Referring to FIG. 5D, light pod 530 includes an arrangement of high intensity lights 532 (represented by circles) and low intensity lights 534 (represented by rectangles). In addition, a second low intensity light source 536 is provided as a halo about the light pod 530. The second low intensity light source 536 may be a LED COB module or other low intensity lighting element, or it may be an optical lightway (semi-transparent polycarbonate for example) illuminated from behind by a light source. The halo light should provide visually continuous illumination about the lighting elements that it surrounds.

Referring to FIG. 5E, light pod 540 includes an arrangement of high intensity lights 542 (represented by circles) and low intensity lights 544 (represented by rectangles). In this arrangement, the high intensity lights 542 encircle the low intensity light 544. The reverse arrangement is considered as well with low intensity lights 544 encircling a high intensity light 542.

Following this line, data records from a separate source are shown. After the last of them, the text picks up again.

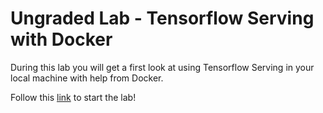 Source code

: # Ungraded Lab - Tensorflow Serving with Docker

During this lab you will get a first look at using Tensorflow Serving in your local machine with help from Docker.

Follow this [link](https://github.com/https-deeplearning-ai/machine-learning-engineering-for-production-public/blob/main/course4/week1-ungraded-labs/C4_W1_Lab_2_TFS_Docker.md) to start the lab! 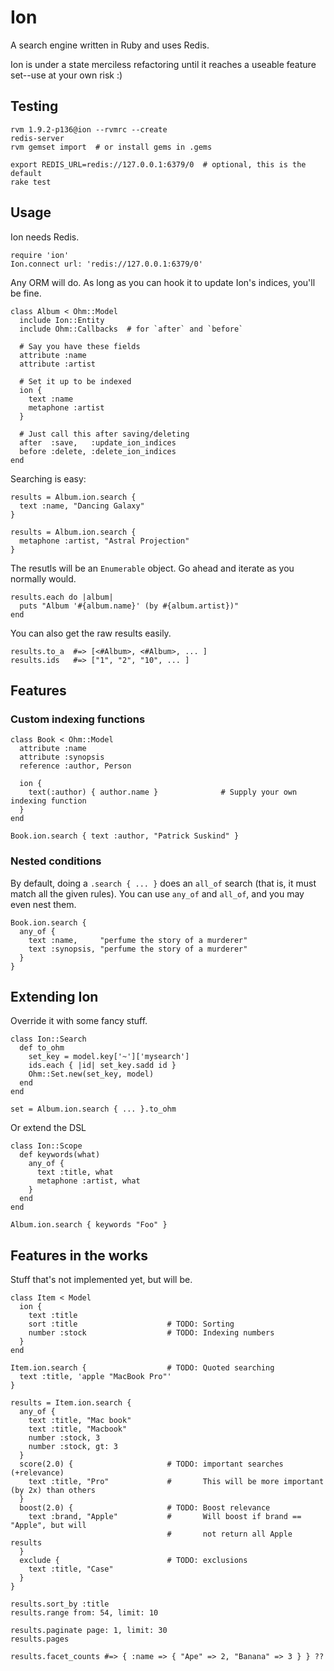 Ion
===

A search engine written in Ruby and uses Redis.

Ion is under a state merciless refactoring until it reaches a
useable feature set--use at your own risk :)

Testing
-------

    rvm 1.9.2-p136@ion --rvmrc --create
    redis-server
    rvm gemset import  # or install gems in .gems

    export REDIS_URL=redis://127.0.0.1:6379/0  # optional, this is the default
    rake test

Usage
-----

Ion needs Redis.

    require 'ion'
    Ion.connect url: 'redis://127.0.0.1:6379/0'

Any ORM will do. As long as you can hook it to update Ion's indices, you'll be fine.

    class Album < Ohm::Model
      include Ion::Entity
      include Ohm::Callbacks  # for `after` and `before`

      # Say you have these fields
      attribute :name
      attribute :artist

      # Set it up to be indexed
      ion {
        text :name
        metaphone :artist
      }

      # Just call this after saving/deleting
      after  :save,   :update_ion_indices
      before :delete, :delete_ion_indices
    end

Searching is easy:

    results = Album.ion.search {
      text :name, "Dancing Galaxy"
    }

    results = Album.ion.search {
      metaphone :artist, "Astral Projection"
    }

The resutls will be an `Enumerable` object. Go ahead and iterate as you normally would.

    results.each do |album|
      puts "Album '#{album.name}' (by #{album.artist})"
    end

You can also get the raw results easily.

    results.to_a  #=> [<#Album>, <#Album>, ... ]
    results.ids   #=> ["1", "2", "10", ... ]

Features
--------

### Custom indexing functions

    class Book < Ohm::Model
      attribute :name
      attribute :synopsis
      reference :author, Person

      ion {
        text(:author) { author.name }              # Supply your own indexing function
      }
    end

    Book.ion.search { text :author, "Patrick Suskind" }

### Nested conditions

By default, doing a `.search { ... }` does an `all_of` search (that is,
it must match all the given rules). You can use `any_of` and `all_of`, and
you may even nest them.

    Book.ion.search {
      any_of {
        text :name,     "perfume the story of a murderer"
        text :synopsis, "perfume the story of a murderer"
      }
    }

Extending Ion
-------------

Override it with some fancy stuff.

    class Ion::Search
      def to_ohm
        set_key = model.key['~']['mysearch']
        ids.each { |id| set_key.sadd id }
        Ohm::Set.new(set_key, model)
      end
    end

    set = Album.ion.search { ... }.to_ohm

Or extend the DSL

    class Ion::Scope
      def keywords(what)
        any_of {
          text :title, what
          metaphone :artist, what
        }
      end
    end

    Album.ion.search { keywords "Foo" }

Features in the works
---------------------

Stuff that's not implemented yet, but will be.

    class Item < Model
      ion {
        text :title
        sort :title                    # TODO: Sorting
        number :stock                  # TODO: Indexing numbers
      }
    end

    Item.ion.search {                  # TODO: Quoted searching
      text :title, 'apple "MacBook Pro"'
    }

    results = Item.ion.search {
      any_of {
        text :title, "Mac book"
        text :title, "Macbook"
        number :stock, 3
        number :stock, gt: 3
      }
      score(2.0) {                     # TODO: important searches (+relevance)
        text :title, "Pro"             #       This will be more important (by 2x) than others
      }
      boost(2.0) {                     # TODO: Boost relevance
        text :brand, "Apple"           #       Will boost if brand == "Apple", but will
                                       #       not return all Apple results
      }
      exclude {                        # TODO: exclusions
        text :title, "Case"
      }
    }

    results.sort_by :title
    results.range from: 54, limit: 10

    results.paginate page: 1, limit: 30
    results.pages

    results.facet_counts #=> { :name => { "Ape" => 2, "Banana" => 3 } } ??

Referring to FIG. 5F, light pod 550 includes a high intensity light 552, a low intensity light 554 encircling the high intensity light 552 and an outer ring 556. According to some embodiments, the high intensity light 552 and the low intensity light 554 are substantially coplanar. According to other embodiments, the low intensity light 554 may be arranged behind the high intensity light 552. In this way, the low intensity light 554 may be provided on a first circuit board mounted within the light pod 550, and the high intensity light may be offset (vertically looking down at the figure). The offset may be arranged by using an arm extending from the edge of the light pod. The low intensity light 554 then illuminates all around the high intensity light 552. In either the coplanar or the multi-level arrangement, the low intensity light 554 is designed to provide visually continuous illumination about the high intensity light 552.

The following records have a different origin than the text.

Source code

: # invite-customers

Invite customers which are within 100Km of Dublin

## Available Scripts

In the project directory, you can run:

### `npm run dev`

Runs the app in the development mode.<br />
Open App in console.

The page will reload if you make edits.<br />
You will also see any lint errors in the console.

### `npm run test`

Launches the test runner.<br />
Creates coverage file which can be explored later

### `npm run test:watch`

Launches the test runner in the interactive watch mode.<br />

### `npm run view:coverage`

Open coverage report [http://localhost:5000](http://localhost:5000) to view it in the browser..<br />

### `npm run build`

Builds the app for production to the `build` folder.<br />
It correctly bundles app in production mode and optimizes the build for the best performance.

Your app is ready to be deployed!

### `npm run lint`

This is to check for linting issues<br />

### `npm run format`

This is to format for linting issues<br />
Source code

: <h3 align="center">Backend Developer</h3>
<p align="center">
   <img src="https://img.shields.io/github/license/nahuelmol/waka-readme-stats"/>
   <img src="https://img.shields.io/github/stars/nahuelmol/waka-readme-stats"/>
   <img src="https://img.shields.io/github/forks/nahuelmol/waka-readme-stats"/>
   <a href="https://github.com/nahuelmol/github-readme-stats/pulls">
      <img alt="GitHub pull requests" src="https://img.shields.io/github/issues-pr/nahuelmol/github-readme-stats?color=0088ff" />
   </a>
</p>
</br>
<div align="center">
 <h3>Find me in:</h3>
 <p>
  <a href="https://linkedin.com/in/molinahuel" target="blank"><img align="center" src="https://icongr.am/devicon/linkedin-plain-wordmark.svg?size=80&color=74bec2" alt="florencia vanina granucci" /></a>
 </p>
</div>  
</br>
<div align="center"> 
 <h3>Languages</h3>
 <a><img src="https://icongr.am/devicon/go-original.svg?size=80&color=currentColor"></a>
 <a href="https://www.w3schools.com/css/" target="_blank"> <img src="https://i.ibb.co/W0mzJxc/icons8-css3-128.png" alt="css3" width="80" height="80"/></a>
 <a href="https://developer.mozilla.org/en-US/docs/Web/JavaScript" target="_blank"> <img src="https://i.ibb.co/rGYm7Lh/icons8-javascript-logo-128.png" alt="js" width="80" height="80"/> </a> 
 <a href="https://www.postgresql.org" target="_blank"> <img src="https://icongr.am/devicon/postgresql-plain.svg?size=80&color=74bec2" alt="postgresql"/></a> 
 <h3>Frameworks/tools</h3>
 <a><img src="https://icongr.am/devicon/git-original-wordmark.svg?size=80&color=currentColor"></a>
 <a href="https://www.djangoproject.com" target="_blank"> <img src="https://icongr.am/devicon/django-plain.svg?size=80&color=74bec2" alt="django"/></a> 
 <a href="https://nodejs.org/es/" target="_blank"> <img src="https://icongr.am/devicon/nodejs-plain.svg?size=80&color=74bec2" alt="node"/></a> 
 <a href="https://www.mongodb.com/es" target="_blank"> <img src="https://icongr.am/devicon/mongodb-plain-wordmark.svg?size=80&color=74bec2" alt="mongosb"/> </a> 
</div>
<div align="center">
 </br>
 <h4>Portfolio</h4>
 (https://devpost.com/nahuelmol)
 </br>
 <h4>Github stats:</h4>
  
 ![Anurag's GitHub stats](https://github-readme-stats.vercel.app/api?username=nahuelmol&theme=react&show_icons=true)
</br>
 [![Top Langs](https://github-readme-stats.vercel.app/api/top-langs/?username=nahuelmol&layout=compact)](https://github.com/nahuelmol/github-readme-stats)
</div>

The outer ring 556 may be used to hold the arm engaging the high intensity light 552. Alternatively, the outer ring 556 may include another low intensity light or lightway. The outer ring 556 may provide differing intensity light or even differing color.

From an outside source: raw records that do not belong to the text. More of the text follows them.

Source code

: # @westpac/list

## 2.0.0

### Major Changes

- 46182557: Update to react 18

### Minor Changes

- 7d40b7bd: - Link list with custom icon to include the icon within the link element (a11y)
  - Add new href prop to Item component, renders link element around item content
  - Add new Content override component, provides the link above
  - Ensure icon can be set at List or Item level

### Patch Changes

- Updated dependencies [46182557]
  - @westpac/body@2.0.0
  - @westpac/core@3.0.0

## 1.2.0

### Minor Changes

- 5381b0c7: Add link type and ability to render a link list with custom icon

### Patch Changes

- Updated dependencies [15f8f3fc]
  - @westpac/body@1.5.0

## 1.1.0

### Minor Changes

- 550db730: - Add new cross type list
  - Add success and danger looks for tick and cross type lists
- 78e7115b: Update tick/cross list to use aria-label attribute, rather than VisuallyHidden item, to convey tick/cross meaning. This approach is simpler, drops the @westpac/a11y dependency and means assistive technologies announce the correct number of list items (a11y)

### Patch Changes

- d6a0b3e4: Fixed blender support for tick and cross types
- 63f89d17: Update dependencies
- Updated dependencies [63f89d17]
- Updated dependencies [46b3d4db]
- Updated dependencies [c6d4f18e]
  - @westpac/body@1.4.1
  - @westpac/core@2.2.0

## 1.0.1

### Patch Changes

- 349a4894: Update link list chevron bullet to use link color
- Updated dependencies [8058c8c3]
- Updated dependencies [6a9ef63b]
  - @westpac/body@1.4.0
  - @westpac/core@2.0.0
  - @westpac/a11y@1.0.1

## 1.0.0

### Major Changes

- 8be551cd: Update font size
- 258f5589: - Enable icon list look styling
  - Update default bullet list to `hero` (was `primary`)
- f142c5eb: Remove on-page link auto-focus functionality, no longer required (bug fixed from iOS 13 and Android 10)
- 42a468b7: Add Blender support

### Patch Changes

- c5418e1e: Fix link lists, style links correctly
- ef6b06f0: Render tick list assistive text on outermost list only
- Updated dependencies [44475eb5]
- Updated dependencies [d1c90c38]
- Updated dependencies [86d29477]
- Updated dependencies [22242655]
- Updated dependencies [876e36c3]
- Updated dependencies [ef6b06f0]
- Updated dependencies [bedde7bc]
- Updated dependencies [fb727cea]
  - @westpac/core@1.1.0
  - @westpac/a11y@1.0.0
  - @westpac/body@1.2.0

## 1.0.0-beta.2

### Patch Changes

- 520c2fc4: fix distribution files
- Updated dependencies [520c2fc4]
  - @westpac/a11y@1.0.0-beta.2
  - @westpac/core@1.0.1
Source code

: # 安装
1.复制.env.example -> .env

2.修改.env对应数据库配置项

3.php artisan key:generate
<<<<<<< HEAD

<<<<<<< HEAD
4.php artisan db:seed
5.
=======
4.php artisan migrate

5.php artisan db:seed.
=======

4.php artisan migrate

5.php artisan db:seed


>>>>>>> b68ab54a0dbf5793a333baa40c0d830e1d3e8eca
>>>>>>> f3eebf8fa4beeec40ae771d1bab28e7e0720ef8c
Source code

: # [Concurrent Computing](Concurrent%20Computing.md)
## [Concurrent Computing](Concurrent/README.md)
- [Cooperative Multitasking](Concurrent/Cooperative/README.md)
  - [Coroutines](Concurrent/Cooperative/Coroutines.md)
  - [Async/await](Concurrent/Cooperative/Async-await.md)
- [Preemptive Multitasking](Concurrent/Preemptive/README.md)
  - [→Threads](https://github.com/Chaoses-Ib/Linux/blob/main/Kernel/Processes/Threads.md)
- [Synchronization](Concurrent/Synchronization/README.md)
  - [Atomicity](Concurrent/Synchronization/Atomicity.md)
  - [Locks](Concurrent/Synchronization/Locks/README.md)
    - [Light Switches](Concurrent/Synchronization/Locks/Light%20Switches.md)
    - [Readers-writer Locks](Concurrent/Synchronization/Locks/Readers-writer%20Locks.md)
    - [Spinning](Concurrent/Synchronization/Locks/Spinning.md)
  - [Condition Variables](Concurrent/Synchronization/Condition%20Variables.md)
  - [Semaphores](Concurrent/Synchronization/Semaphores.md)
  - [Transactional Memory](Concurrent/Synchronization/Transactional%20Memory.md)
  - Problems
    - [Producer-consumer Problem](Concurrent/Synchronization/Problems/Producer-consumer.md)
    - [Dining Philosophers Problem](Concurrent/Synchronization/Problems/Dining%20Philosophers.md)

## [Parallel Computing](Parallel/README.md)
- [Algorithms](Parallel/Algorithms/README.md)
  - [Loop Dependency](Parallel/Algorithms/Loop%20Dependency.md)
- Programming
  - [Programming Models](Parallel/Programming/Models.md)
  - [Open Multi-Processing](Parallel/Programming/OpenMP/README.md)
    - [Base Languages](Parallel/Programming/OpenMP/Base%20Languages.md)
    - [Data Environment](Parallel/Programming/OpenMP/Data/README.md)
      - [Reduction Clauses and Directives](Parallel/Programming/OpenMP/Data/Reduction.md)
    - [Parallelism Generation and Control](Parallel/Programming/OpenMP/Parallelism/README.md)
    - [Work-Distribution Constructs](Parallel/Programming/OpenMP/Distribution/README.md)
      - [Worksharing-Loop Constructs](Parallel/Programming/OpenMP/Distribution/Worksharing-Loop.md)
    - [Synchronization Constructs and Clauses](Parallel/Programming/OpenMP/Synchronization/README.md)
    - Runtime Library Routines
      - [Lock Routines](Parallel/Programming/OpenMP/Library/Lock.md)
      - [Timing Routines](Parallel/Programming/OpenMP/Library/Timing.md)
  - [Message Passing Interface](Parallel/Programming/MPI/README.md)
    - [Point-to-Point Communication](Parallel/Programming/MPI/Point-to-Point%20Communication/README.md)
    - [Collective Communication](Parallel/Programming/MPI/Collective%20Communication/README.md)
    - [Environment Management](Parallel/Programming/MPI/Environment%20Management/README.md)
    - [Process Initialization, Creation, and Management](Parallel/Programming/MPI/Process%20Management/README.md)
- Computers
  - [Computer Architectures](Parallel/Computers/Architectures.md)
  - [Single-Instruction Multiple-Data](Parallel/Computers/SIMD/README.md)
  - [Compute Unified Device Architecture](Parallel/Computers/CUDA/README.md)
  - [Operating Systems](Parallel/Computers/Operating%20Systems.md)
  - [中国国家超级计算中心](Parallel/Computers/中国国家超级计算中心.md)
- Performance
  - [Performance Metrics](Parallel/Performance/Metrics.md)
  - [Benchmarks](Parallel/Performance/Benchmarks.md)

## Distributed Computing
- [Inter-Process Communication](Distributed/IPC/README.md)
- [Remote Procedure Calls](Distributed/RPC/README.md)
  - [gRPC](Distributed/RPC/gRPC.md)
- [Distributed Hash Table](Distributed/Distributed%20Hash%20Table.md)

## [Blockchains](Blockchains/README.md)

Referring to FIG. 5G, light pod 560 is provided with a vertical and horizontal arrangement of high intensity lights 562 (represented by circles) and low intensity lights 564 (represented by rectangles), with the addition of additional shaped low intensity lights 566. The additional shaped low intensity lights 566 may be utilized with the low intensity lights 564 or may be utilized separately for different illumination levels. Alternatively, the additional shaped low intensity lights 566 may provide differing colored illumination to the light bar 560. The additional shaped low intensity lights 566 may also be provided in specific shapes (such as a logo or other shape of interest) to provide an illuminated (possibly colored) display.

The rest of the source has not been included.